April 18, 2011 Amber

So I need to move.  I’ve been putting it off for awhile now, but really I can’t stay living with Mike.  It’s not healthy.  One of the reasons I have been putting it off is because until I can start working.. or go to school.. I can’t afford a place on my own.  My best friend and her boy friend have a really nice place they rent and they have an extra room downstairs and the rent would be cheap enough… but he is alot like Mike and I am trying to get away from a controlling situation, I am not about to put myself into another one.

Another reason is fear.  I have never lived alone.  I went from my grandparents house to Mike’s.  Sure I’ve paid part of the rent, bills and bought groceries, but I have never been soley responsible for everything.  And that terrifies me… and yet excites me at the same time.  I mean I’d be able to do whatever I wanted, go out whenever I wanted…..without fear of getting in trouble, yelled at and accused of doing things I haven’t done.  I could clean the house and it would stay clean.  I could put stuff where I wanted.

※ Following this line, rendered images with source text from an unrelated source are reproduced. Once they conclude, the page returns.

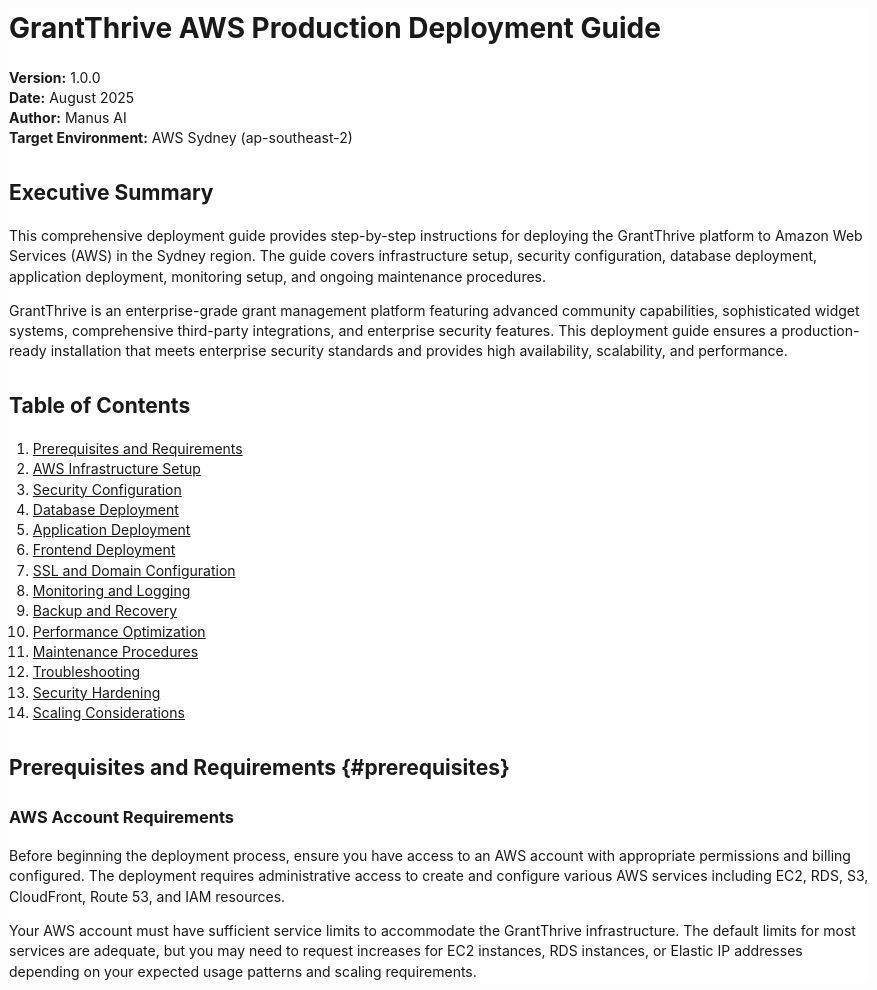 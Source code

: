 # GrantThrive AWS Production Deployment Guide

**Version:** 1.0.0  
**Date:** August 2025  
**Author:** Manus AI  
**Target Environment:** AWS Sydney (ap-southeast-2)

## Executive Summary

This comprehensive deployment guide provides step-by-step instructions for deploying the GrantThrive platform to Amazon Web Services (AWS) in the Sydney region. The guide covers infrastructure setup, security configuration, database deployment, application deployment, monitoring setup, and ongoing maintenance procedures.

GrantThrive is an enterprise-grade grant management platform featuring advanced community capabilities, sophisticated widget systems, comprehensive third-party integrations, and enterprise security features. This deployment guide ensures a production-ready installation that meets enterprise security standards and provides high availability, scalability, and performance.

## Table of Contents

1. [Prerequisites and Requirements](#prerequisites)
2. [AWS Infrastructure Setup](#infrastructure)
3. [Security Configuration](#security)
4. [Database Deployment](#database)
5. [Application Deployment](#application)
6. [Frontend Deployment](#frontend)
7. [SSL and Domain Configuration](#ssl)
8. [Monitoring and Logging](#monitoring)
9. [Backup and Recovery](#backup)
10. [Performance Optimization](#performance)
11. [Maintenance Procedures](#maintenance)
12. [Troubleshooting](#troubleshooting)
13. [Security Hardening](#hardening)
14. [Scaling Considerations](#scaling)




## Prerequisites and Requirements {#prerequisites}

### AWS Account Requirements

Before beginning the deployment process, ensure you have access to an AWS account with appropriate permissions and billing configured. The deployment requires administrative access to create and configure various AWS services including EC2, RDS, S3, CloudFront, Route 53, and IAM resources.

Your AWS account must have sufficient service limits to accommodate the GrantThrive infrastructure. The default limits for most services are adequate, but you may need to request increases for EC2 instances, RDS instances, or Elastic IP addresses depending on your expected usage patterns and scaling requirements.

So I’m torn.  The idea of being able to have freedom gets me excited for life.  Makes me want to sing and dance with happiness…. But the idea of being alone stops me dead.  And what if I fail?  What if I suddenly find myself unable to afford the rent?  Since I was 18 I have lived with and been with Mike.. but now it is time to move on.. time to get my life together.. time to be independent.. and more importantly, time to be happy.

About a month ago my mother called me.. She lives in North Carolina now and we haven’t really talked for years, but slowly we are getting back into contact.. Anyways, she called me and asked if I wanted to rent the apartment she still has up here.  I’d pay half the rent.. which is the same amount I pay here.. and everything but laundry and phone is included.. even furniture.  This was just too good to pass up.  It would be perfect for me, so I told her I’d take it.

Well the landlord said I could move in, but he lost the key so my mother had to mail him the key she has.  It took 2 weeks but he finally got it!  So now my grandmother and I can go take a look at it sometime this week.. I am hoping to move in June.